- [Task instructions] Comb through the entries for "vibrational" and pull out each line that holds it.

- [Available data]
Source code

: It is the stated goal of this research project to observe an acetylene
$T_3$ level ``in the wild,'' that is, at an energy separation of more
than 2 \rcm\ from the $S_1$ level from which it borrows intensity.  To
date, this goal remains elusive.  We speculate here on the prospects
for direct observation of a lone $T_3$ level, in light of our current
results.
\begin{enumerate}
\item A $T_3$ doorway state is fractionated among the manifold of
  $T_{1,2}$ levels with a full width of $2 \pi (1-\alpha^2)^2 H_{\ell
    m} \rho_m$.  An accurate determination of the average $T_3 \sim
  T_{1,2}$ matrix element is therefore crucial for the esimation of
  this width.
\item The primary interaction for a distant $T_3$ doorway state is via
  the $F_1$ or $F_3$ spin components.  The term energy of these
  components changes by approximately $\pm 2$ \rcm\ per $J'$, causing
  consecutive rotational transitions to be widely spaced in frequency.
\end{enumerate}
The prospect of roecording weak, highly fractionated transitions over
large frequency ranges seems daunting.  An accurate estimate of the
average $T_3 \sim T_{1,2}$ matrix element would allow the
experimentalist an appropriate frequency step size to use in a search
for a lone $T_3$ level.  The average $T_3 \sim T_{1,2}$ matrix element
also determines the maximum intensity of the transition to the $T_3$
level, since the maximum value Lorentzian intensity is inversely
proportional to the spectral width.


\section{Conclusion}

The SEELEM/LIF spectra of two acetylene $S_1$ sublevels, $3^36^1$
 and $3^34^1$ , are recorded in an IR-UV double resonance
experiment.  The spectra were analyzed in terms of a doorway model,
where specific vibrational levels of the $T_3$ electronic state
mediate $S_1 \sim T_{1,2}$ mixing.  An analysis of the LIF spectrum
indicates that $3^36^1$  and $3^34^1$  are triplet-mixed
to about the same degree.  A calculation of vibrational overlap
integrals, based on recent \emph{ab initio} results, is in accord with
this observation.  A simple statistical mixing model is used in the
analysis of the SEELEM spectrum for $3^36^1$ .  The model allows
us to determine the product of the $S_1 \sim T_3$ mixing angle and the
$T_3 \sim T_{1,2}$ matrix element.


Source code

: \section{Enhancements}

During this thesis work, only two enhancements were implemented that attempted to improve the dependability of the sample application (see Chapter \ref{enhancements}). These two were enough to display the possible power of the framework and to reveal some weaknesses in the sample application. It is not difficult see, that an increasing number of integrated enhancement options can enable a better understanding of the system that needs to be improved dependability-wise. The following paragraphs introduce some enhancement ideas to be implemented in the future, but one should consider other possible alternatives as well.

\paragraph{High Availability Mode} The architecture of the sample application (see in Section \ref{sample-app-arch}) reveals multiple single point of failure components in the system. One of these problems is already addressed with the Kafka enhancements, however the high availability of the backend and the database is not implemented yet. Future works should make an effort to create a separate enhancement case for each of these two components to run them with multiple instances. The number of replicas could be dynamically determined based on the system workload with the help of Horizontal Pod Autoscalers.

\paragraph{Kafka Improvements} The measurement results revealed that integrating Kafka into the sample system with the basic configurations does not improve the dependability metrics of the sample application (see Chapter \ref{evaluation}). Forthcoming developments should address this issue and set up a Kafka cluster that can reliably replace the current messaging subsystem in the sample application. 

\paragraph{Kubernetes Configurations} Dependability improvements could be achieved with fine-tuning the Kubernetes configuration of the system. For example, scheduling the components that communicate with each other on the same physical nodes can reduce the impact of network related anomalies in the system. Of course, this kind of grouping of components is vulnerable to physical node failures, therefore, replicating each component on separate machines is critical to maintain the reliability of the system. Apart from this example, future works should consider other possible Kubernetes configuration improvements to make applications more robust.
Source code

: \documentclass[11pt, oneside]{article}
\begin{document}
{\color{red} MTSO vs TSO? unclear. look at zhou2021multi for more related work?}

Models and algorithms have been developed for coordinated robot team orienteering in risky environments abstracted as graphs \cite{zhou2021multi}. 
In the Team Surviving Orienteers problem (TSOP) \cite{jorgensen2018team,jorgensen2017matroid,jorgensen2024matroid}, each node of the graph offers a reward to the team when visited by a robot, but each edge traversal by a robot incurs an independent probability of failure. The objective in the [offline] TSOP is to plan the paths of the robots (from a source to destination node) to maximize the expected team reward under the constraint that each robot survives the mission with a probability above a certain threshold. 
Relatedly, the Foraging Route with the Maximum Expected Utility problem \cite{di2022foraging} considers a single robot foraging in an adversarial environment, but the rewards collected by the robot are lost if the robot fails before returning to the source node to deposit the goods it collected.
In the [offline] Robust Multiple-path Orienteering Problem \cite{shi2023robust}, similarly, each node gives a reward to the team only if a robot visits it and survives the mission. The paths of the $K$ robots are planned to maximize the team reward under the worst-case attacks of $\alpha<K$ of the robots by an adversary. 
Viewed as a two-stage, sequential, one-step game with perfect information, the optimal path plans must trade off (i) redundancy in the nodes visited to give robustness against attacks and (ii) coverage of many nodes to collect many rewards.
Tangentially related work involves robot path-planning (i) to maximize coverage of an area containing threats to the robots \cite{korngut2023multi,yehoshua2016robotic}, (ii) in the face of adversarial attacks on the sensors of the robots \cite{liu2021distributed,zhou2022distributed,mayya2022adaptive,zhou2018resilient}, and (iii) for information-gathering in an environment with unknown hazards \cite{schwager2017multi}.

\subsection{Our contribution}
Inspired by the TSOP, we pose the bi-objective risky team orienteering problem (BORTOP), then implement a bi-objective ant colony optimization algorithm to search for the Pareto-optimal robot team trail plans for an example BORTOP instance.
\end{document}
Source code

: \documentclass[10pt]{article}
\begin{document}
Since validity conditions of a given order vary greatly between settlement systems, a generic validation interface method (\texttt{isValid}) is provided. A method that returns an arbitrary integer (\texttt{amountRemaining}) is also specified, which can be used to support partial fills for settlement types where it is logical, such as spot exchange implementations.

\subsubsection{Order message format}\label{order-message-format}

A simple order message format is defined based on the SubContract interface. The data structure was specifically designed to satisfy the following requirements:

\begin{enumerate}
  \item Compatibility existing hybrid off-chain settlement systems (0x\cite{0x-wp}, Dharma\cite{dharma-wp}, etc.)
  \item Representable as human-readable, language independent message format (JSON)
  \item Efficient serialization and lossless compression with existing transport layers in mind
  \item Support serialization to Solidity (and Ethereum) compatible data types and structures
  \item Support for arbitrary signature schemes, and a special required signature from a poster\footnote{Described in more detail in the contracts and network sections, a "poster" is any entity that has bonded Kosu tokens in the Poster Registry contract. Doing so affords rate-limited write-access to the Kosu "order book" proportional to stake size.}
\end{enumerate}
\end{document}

- [Finished exercise]
where specific vibrational levels of the $T_3$ electronic state
to about the same degree.  A calculation of vibrational overlap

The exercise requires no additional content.